Nick Piggin, a college student living in Canberra Australia, has been working on an anticipatory I/O scheduler for the Linux kernel [story].
When a process reads data from a disk, the default "deadline" I/O scheduler can offer poor performance if a streamed write is happening at the same time. The reason is that many read operations require multiple reads, each reporting a result back before the next can be scheduled. Thus, each of these reads has to wait behind a queue of writes, resulting in the aforementioned performance problem. The anticipatory scheduler solves this problem nicely by pausing for a few milliseconds after each read, "anticipating" the next read request [story].
In this interview, Nick offers much more detail behind the operation of the anticipatory scheduler. His goal is to stablize and tune [story] the new scheduler, aiming utimately for inclusion into the 2.5 development kernel tree as the default Linux I/O scheduler [story]. The latest version of Nick's anticipatory scheduler can be found here in Andrew Morton's [interview] -mm kernel branch.
Nick Piggin: OK, I'm Australian, am 21, currently live in Canberra Australia with my parents (still!). I work doing boring website stuff for a technical college (TAFE), and am struggling through a degree at ANU.
JA: What kind of "website stuff" are you doing?
Nick Piggin: Ah, I developed a PHP+SQL website which is used by "practice firms" aka "virtual businesses" to buy and sell online, as well as do online banking.
JA: What is the degree you're working toward?
Nick Piggin: Software Engineering.
JA: How much more do you have to go on your degree?
Nick Piggin: 3 years
JA: How and when did you get started working with Linux?
Nick Piggin: First installed Debian 2.0 which was using about a 2.0.34 kernel at the time IIRC so I could probably work it out from there. Maybe 4 years?
JA: Have you been involved in any kernel projects before you started working on the anticipatory scheduler?
Nick Piggin: Hmm, this would be my first real one. A few random patches to the O(1) scheduler, Rik's rmap VM, and I did make a crappy driver for my soundblaster 16 a while ago.
JA: When did you first start working on the anticipatory scheduler? Is the effort based on any previous code?
Nick Piggin: Started work on it about January 15. I had spent a few months trying to improve the deadline scheduler (some of my deadline stuff is in Linus' tree now). And the reason for _that_ was just out of interest, and trying to figure out why an ftp server (lots of streaming reads) workload hits a wall at a large number of clients. The reason is that memory pressure causes readahead to be discarded before its used. AS solves this problem happily.
Andrew Morton suggested implementing anticipatory scheduling, and I did, and it worked well for where it was supposed to, so the rest of the time (excluding a LOT of debugging) has basically been making it better where it is bad.
The framework for the scheduler is based on Jens' deadline scheduler. If you set antic_expire = 0 (disable anticipation), the scheduling should be similar to deadline, although even that is quite divergent these days.
The idea (but no code) for an anticipatory scheduler goes to this paper, though I have built on his ideas.

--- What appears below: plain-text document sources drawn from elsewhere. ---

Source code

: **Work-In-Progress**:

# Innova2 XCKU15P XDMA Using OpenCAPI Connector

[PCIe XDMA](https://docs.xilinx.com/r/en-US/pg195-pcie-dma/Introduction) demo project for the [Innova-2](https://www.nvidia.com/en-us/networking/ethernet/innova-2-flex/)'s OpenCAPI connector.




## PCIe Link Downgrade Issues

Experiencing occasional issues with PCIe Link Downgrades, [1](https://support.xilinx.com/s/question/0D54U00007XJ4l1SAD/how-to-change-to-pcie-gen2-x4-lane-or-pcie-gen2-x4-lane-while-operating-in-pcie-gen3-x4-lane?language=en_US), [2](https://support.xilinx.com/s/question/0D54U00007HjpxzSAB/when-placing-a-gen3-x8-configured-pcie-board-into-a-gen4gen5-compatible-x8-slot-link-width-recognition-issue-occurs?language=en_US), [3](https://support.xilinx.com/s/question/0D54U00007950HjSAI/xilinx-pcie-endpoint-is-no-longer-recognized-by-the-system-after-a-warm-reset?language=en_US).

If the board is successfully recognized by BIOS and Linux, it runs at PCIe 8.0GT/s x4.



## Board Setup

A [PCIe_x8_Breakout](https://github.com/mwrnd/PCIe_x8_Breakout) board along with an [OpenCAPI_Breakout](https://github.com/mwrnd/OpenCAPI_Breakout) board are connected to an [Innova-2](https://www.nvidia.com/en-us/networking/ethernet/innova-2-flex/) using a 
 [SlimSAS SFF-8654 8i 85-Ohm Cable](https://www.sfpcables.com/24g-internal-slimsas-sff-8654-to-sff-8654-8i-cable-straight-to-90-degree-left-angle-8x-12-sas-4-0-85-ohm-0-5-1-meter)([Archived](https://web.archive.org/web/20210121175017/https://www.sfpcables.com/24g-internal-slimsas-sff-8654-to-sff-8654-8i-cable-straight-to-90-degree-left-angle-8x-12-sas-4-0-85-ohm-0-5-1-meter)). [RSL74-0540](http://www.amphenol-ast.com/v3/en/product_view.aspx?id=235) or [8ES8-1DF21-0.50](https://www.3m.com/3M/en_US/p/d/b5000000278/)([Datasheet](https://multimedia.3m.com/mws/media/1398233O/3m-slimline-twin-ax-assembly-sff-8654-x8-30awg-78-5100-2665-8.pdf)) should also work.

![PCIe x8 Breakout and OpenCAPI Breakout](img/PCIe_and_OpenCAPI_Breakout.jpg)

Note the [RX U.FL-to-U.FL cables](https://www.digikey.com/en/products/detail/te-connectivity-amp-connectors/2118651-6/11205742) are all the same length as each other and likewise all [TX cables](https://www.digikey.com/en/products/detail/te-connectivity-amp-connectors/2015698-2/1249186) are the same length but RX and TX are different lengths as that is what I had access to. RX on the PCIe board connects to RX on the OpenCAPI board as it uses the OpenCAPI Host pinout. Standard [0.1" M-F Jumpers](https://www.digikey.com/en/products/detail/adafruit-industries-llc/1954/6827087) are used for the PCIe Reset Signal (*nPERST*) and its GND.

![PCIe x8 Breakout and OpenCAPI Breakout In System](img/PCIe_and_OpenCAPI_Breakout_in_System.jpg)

Basically the hardest thing in turning it from theory to practice is you have to make it work well for the worst cases. Although we have also come to get a lot of performance improvements that the origional paper hadn't found or mentioned.
JA: What changes did you make to the deadline scheduler that got merged into Linus' tree?
Nick Piggin: Can't remember to be honest! Quite a few small correctness things though. I removed the writes starved parameter and replaced with read and write batches. Yeah a few other things. They did make a measureable difference in my test cases.
JA: How does the anticipatory scheduler differ from the default scheduler in the 2.5 development kernel?
Nick Piggin: It _does_ have a lot of changes, but basically AS is the default scheduler which "sometimes pauses for a couple of milliseconds after a read". Sounds simple when I put it like that!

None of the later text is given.